+++ Provided data

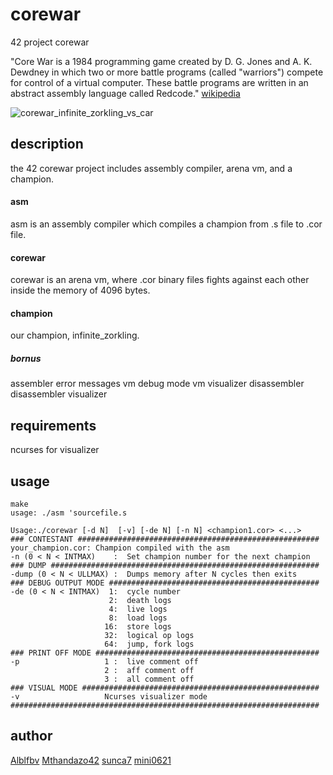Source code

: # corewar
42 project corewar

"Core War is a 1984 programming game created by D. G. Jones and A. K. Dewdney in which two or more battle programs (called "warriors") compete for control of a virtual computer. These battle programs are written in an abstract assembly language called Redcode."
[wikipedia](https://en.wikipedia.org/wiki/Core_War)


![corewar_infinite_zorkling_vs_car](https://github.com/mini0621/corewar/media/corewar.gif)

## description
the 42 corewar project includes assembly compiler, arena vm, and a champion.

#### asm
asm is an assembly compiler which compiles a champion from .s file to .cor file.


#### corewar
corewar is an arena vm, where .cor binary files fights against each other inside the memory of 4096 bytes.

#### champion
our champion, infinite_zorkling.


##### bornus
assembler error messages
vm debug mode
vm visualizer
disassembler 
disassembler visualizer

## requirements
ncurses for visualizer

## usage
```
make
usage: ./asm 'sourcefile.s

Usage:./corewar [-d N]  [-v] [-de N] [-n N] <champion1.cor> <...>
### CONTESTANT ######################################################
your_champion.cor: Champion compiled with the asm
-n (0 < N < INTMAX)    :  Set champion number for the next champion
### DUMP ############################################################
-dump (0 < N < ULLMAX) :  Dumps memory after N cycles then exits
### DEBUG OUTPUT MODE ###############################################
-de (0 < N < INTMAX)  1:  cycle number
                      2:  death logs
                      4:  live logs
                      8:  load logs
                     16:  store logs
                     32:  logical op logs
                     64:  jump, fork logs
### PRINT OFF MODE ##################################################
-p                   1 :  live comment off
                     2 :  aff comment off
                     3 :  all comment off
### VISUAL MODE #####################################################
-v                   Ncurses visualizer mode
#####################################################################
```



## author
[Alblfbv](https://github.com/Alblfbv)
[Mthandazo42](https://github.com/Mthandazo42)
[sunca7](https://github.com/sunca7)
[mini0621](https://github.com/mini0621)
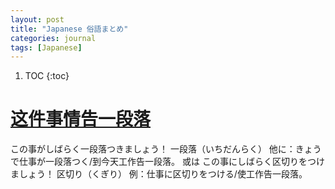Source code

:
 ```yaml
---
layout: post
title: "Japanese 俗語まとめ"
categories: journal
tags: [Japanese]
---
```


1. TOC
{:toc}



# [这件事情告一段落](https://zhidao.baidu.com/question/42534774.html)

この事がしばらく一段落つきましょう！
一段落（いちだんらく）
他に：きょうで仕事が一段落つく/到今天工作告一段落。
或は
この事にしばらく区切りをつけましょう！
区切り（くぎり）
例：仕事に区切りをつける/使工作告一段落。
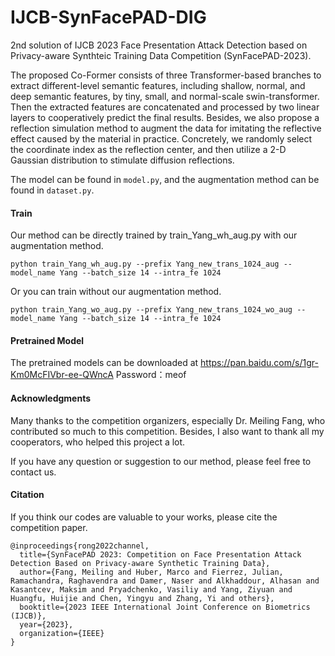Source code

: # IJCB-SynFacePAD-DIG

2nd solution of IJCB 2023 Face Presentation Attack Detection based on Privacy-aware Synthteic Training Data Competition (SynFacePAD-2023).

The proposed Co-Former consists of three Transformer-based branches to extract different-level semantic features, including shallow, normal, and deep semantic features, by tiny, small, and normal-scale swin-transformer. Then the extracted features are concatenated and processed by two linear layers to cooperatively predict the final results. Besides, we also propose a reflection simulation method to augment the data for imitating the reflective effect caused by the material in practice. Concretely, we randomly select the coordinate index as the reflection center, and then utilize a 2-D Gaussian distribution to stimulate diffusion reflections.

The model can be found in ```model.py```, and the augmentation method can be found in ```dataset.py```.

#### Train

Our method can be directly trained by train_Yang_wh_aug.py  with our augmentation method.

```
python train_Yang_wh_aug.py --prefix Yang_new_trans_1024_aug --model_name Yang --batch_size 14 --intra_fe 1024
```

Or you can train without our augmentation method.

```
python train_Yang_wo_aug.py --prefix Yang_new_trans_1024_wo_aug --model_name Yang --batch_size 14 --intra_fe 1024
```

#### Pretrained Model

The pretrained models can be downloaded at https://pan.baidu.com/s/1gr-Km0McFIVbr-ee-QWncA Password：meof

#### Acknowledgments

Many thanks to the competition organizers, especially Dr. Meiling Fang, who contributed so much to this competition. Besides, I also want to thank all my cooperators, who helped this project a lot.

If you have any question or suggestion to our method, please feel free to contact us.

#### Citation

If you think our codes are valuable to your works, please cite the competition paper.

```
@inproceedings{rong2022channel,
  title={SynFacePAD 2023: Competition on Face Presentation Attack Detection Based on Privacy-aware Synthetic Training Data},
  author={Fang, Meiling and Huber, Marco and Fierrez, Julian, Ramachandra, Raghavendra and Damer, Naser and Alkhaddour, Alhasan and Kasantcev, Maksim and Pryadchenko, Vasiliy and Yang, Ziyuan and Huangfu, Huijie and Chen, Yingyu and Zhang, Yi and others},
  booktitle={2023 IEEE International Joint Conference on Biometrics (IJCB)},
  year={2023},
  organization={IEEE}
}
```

++++++
+++ Provided data

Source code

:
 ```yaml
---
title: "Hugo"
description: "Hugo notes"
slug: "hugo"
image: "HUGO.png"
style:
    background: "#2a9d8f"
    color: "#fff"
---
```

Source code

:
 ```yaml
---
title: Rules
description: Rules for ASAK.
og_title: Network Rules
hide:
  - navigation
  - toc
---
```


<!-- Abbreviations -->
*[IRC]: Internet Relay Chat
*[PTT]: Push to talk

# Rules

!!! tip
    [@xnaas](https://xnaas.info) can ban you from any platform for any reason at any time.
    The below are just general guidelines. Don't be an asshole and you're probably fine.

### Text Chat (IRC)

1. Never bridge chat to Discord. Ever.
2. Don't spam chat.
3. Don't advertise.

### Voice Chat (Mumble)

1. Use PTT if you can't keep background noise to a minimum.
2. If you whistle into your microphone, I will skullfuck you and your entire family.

++++++

Return a copy of every line in the records that includes the string "SynFacePAD".

: # IJCB-SynFacePAD-DIG
2nd solution of IJCB 2023 Face Presentation Attack Detection based on Privacy-aware Synthteic Training Data Competition (SynFacePAD-2023).
  title={SynFacePAD 2023: Competition on Face Presentation Attack Detection Based on Privacy-aware Synthetic Training Data},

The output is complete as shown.